Photographer Isabel Okoro describes her new photo book as a look into an imagined world; a space to immortalise the people that meaningfully come into her life. A “normatopia” is the word she coined for it. “I started finding my voice in my work in 2019,” the 20-year-old explains. “I began to see these subconscious threads running through each image. That was when I started thinking about Eternity and world building.” Isabel’s world (a place she refers to as ‘Eternity’) stands in contrast to our current reality. While dehumanisation and violence are rife in our world, Isabel’s normatopia is a place where you can exist freely, authentically and peacefully as yourself. It’s a roadmap for a better reality that she’s been building for a long time. 

“Growing up in Lagos, I remember wanting to go to a park and there not really being any around,” says Isabel, who was born and raised in Nigeria. In Friends in Eternity, natural spaces are a primary focus, second only to the very intentional centering of Black bodies. “There’s just something about people taking up space that I like, so when I was creating the images I made sure to take advantage of the beaches, gardens and sunsets.” 

a woman in a blue t-shirt sits on the floor and rests her arm on a table
Photography Dukkie Squires

The decision to self-publish was driven by her belief in herself and the support of her community. “I was obsessed with the idea of making a book, then I won the Getty Images: Definition Future grant in 2020 and, in a way, it was the final push I needed for the idea to come to life.” On receipt of the grant, Isabel recruited her friends, none of whom had experience in book publishing, and embarked on the feat of independently producing the monograph. She fondly reflects on the highs and lows of the journey to print: “The experience wasn’t always kind but I would do this a thousand times over. It was cathartic. Working on this with my friends was particularly beautiful as well. My community came together to support me and make this dream a reality.” 

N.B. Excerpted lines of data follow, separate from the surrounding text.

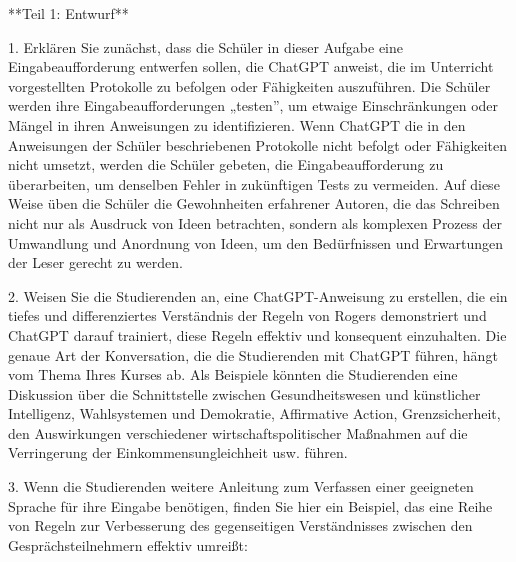 \documentclass[
  ngerman,
  letterpaper,
  DIV=11]{scrreprt}
\newenvironment{Shaded}{\begin{snugshade}}{\end{snugshade}}
\newcommand{\NormalTok}[1]{\textcolor[rgb]{0.00,0.23,0.31}{#1}}
\newcommand{\SpecialStringTok}[1]{\textcolor[rgb]{0.13,0.47,0.30}{#1}}
\begin{document}
\begin{tcolorbox}
\begin{Shaded}
\begin{Highlighting}[]
\NormalTok{**Teil 1: Entwurf**}

\SpecialStringTok{1.  }\NormalTok{Erklären Sie zunächst, dass die Schüler in dieser Aufgabe eine Eingabeaufforderung entwerfen sollen, die ChatGPT anweist, die im Unterricht vorgestellten Protokolle zu befolgen oder Fähigkeiten auszuführen. Die Schüler werden ihre Eingabeaufforderungen „testen”, um etwaige Einschränkungen oder Mängel in ihren Anweisungen zu identifizieren. Wenn ChatGPT die in den Anweisungen der Schüler beschriebenen Protokolle nicht befolgt oder Fähigkeiten nicht umsetzt, werden die Schüler gebeten, die Eingabeaufforderung zu überarbeiten, um denselben Fehler in zukünftigen Tests zu vermeiden. Auf diese Weise üben die Schüler die Gewohnheiten erfahrener Autoren, die das Schreiben nicht nur als Ausdruck von Ideen betrachten, sondern als komplexen Prozess der Umwandlung und Anordnung von Ideen, um den Bedürfnissen und Erwartungen der Leser gerecht zu werden.}

\SpecialStringTok{2.  }\NormalTok{Weisen Sie die Studierenden an, eine ChatGPT{-}Anweisung zu erstellen, die ein tiefes und differenziertes Verständnis der Regeln von Rogers demonstriert und ChatGPT darauf trainiert, diese Regeln effektiv und konsequent einzuhalten. Die genaue Art der Konversation, die die Studierenden mit ChatGPT führen, hängt vom Thema Ihres Kurses ab. Als Beispiele könnten die Studierenden eine Diskussion über die Schnittstelle zwischen Gesundheitswesen und künstlicher Intelligenz, Wahlsystemen und Demokratie, Affirmative Action, Grenzsicherheit, den Auswirkungen verschiedener wirtschaftspolitischer Maßnahmen auf die Verringerung der Einkommensungleichheit usw. führen.}

\SpecialStringTok{3.  }\NormalTok{Wenn die Studierenden weitere Anleitung zum Verfassen einer geeigneten Sprache für ihre Eingabe benötigen, finden Sie hier ein Beispiel, das eine Reihe von Regeln zur Verbesserung des gegenseitigen Verständnisses zwischen den Gesprächsteilnehmern effektiv umreißt:}


\end{Highlighting}
\end{Shaded}
\end{tcolorbox}
\end{document}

As one of the first people to publish Isabel’s work back in 2018 when she was just 16 years old, I have had the privilege of watching her evolve as an artist over the last four years. We discuss how patience and intentionality have greatly impacted her practice since her emergence as a teen. “I only want to put things out when I have something to say. That’s what I am living by right now.” She is no longer concerned about the vanity metrics of social media or the pressure to constantly produce work. “I know what I want. I understand what matters to me. I have values and morals and the main development in my work has been the placement of focus on those values. I make sure that whatever I create is an extension of myself and a reflection of who I am, not who I think people want me to be.” 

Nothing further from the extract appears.